When we arrived back at the block where she lives, the other residents were in the lounge waiting for her. It was lovely. It was also telling. Their faces showed that her return (she is older than all of them) said that you could go through this and come home. It seems to me old age brings a kind of realism to the business of living that isn’t very nice, something that is unspoken but scary all the same.
I stayed for three days, she admitted to me that when she was in the ambulance on her way to hospital she had believed she would never go home. She also admitted she had cried that first night back, with pleasure she said – with a bit of fear mixed in I felt.
We are both fearful I think. The violently independent mum who I could chat to, who would listen and be wise, the determined lady I loved, seems to have gone. In her place is a frail old lady who is confused a lot, very tired and looks for help from me and others for everything. I’m told that’s about being Institutionalised and she will come out of it in time.
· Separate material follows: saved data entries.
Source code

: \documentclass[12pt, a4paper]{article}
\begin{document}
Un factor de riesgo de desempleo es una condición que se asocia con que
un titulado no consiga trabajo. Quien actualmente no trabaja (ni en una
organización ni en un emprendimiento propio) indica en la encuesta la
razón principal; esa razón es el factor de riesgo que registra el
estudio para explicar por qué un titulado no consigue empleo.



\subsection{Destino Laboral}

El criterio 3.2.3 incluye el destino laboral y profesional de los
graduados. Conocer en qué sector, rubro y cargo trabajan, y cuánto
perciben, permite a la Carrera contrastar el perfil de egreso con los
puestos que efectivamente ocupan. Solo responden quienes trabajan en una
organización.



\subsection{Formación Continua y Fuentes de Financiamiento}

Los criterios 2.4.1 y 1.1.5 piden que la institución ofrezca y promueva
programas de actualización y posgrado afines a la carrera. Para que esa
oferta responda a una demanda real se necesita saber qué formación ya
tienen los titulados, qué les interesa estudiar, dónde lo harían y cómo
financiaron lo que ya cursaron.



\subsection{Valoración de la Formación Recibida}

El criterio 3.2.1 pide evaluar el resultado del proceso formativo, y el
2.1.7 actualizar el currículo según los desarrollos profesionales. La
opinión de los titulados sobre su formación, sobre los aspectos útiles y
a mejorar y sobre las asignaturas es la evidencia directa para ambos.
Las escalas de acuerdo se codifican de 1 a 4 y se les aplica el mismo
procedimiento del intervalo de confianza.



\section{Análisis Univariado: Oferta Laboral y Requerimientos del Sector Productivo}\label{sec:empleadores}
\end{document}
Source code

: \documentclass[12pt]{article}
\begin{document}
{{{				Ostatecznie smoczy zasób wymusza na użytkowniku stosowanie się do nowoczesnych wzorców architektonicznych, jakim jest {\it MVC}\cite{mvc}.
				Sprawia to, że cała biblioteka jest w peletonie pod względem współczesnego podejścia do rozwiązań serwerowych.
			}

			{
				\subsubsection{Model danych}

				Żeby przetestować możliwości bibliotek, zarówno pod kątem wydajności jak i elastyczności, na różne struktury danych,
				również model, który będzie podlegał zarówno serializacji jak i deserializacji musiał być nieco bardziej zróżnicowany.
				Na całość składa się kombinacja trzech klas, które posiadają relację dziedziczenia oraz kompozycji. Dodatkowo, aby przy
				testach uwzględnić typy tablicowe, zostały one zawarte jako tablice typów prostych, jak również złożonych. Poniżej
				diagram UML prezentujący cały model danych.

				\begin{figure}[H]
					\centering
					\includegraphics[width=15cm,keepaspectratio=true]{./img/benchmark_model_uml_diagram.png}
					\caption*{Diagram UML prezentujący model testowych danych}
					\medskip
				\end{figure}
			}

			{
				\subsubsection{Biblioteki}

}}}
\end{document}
How do “they” know that?
Whether she can live in her flat I just don’t know yet. Time will tell. And I believe she will be able to do it; it’s important to her. But the friend I had, the person who guided me, loved me unquestioningly no matter how much mess I created, that person seems to have gone. Perhaps in time she will return but I doubt it. Too much has happened to somebody of her age. Getting through it, walking again, getting home, exchanging banter with her friends – those are all fantastic achievements. But getting her mind to work like it used to, maybe that’s one leap too far.
And so I fear being alone. I get angry with myself for being so selfish. I should be thinking solely about her and instead I’m feeling sorry for myself. How utterly pathetic am I! But that is how I feel, I can’t be in denial with myself. Hell, my bipolar means my head is pretty screwed up most of the time anyway, this is just another step into oblivion.
And it’s making me see the downsides in everything. Driving me into the ground. Making me think everything is unravelling.
I have no clue where this will end. All I know is there is a lot of pain ahead and it simply will not end well. There is no way that will happen. I’m no fool, neither am I a coward. I need to look after myself now and accept that I’ve probably been doing that for years. It just didn’t feel that way. Somehow it felt much nicer than that.